For those in the know, Portugal has been generating superb investment and lifestyle opportunities in recent years.

While investor appetite for Europe hit a seven-year low in 2019, investors are still talking about Portugal and, in particular, its capital city Lisbon.


For starters, it was recently ranked the number one city for investment and development in Europe in a Price Waterhouse Cooper report on emerging trends.

Add the attractive investment conditions (growing house prices and rental yields) and the “Golden Visa” initiative for investors looking to make Portugal home, and the city represents a very attractive package.

Let’s take a closer look at the key attractions of Lisbon for prospective investors.


Lisbon leading the way

Portugal’s capital city, Lisbon, is leading the way as the country’s “feel good factor” grows.

A good indicator of this is the city being named in first place on Price Waterhouse Cooper’s 2019 Emerging Trends Europe leader board.

This is a measure of the real estate markets in major European cities, according to their overall investment and development prospects.  


Source: PWC, Emerging Trends Europe survey 2019; Note: Respondents scored cities’ prospects on a scale of 1=very poor to 5=excellent and the scores for each city are averages; the overall rank is based on the average of the city’s investment and development score.


As you can see, Lisbon left other key investment hubs like Berlin, Copenhagen, Frankfurt, and Dublin in its wake.
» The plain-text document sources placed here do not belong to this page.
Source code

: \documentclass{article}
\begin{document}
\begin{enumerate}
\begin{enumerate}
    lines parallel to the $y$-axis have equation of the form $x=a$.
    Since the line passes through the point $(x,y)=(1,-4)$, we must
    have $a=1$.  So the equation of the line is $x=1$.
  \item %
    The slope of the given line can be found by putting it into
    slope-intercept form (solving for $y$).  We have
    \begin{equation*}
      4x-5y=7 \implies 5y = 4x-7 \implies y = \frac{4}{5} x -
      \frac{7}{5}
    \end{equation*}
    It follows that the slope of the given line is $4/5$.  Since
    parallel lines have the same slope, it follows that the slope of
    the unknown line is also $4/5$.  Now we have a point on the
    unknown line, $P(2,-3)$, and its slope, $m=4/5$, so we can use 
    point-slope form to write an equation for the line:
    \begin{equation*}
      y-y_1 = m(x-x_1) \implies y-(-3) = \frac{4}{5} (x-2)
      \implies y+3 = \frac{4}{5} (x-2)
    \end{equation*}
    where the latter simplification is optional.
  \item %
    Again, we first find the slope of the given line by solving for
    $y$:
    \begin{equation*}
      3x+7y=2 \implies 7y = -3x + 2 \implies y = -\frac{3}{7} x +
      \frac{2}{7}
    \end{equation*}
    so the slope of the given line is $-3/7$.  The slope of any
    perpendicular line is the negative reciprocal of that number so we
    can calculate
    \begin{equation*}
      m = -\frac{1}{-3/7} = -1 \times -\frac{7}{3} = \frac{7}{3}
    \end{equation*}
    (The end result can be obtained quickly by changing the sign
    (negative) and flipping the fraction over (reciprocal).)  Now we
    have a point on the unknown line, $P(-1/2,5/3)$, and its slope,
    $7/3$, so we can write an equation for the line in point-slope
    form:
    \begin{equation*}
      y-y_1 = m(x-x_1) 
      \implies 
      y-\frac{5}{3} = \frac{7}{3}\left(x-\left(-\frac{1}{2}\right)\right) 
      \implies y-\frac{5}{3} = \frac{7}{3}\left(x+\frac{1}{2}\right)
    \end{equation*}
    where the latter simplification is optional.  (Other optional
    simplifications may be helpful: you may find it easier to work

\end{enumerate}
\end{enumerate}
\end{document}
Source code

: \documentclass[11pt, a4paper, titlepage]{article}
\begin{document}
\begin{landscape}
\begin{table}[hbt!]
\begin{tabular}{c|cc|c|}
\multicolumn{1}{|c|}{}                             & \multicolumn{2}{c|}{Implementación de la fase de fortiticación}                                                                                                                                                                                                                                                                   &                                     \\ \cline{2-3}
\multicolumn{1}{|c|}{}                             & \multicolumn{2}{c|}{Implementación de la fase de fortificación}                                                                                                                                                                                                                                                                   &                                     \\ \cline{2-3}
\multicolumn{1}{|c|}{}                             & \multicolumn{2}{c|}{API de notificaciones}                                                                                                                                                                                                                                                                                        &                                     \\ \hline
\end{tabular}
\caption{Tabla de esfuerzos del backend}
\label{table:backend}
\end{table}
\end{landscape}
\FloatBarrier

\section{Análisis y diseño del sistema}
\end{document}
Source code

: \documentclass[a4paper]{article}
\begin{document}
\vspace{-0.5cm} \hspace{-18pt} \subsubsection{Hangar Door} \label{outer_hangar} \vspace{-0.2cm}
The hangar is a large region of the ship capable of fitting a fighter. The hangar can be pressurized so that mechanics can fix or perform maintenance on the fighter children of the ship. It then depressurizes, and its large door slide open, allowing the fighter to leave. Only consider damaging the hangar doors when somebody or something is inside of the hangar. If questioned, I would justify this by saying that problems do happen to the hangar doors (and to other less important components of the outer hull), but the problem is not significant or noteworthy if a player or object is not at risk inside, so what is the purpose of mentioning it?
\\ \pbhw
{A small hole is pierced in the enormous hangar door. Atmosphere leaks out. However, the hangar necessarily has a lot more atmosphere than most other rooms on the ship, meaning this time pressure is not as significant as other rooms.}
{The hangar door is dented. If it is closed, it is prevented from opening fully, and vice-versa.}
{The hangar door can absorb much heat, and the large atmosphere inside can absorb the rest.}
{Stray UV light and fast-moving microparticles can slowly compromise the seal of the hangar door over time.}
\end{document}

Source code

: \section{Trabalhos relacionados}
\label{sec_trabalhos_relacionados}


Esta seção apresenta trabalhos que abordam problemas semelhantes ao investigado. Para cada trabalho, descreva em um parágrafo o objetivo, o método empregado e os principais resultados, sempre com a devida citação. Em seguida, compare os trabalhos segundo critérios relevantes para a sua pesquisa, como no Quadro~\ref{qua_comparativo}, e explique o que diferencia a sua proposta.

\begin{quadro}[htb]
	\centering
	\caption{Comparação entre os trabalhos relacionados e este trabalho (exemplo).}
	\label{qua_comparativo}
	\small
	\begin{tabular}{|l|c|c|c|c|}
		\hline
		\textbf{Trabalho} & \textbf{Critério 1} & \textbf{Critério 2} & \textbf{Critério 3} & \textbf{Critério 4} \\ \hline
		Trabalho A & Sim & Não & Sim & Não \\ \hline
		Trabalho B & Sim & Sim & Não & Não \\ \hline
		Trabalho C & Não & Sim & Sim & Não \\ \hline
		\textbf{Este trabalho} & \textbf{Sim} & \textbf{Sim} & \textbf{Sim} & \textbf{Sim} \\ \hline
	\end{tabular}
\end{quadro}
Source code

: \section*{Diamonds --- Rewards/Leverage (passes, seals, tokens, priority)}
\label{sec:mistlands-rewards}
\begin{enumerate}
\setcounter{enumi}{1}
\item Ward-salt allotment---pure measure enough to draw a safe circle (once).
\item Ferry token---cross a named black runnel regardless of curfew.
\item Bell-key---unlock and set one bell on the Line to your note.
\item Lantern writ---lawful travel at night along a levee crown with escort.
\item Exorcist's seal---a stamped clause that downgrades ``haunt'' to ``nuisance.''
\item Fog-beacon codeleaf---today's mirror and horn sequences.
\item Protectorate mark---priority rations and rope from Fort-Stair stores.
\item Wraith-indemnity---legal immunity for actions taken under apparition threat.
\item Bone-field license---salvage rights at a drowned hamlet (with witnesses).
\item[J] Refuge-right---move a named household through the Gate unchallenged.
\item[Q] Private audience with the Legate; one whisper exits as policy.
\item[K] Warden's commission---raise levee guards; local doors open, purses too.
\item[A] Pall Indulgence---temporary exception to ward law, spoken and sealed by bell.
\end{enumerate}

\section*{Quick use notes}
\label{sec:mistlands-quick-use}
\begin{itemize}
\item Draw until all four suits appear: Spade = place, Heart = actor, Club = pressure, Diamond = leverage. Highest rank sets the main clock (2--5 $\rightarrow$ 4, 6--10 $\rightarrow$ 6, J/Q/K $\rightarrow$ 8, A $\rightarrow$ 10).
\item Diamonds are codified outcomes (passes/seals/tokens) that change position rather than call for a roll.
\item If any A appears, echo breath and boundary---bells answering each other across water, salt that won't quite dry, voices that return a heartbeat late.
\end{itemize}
The city wasn’t even in the top 10 in 2018. So top placement represents quite a leap in its perceived investment prospects. 

The city’s high quality of life, comparative low cost of living, solid economy and excellent transportation network have contributed to this, helping to develop its international reputation as a dynamic rising star in Europe.

It is now rapidly competing with the continent’s more established cities.

Lisbon’s new airport, due to be unveiled in 2022, is expected to serve over 50 million visitors per year and an upgrade to the metro system is under construction, adding to the sense of expectation surrounding the city.



“Golden visas” and tax benefits

Several interesting government initiatives make Lisbon doubly attractive for potential investors.

Firstly, the “golden visa” program grants visas to non-European citizens and their families, and can be obtained through investment in real estate.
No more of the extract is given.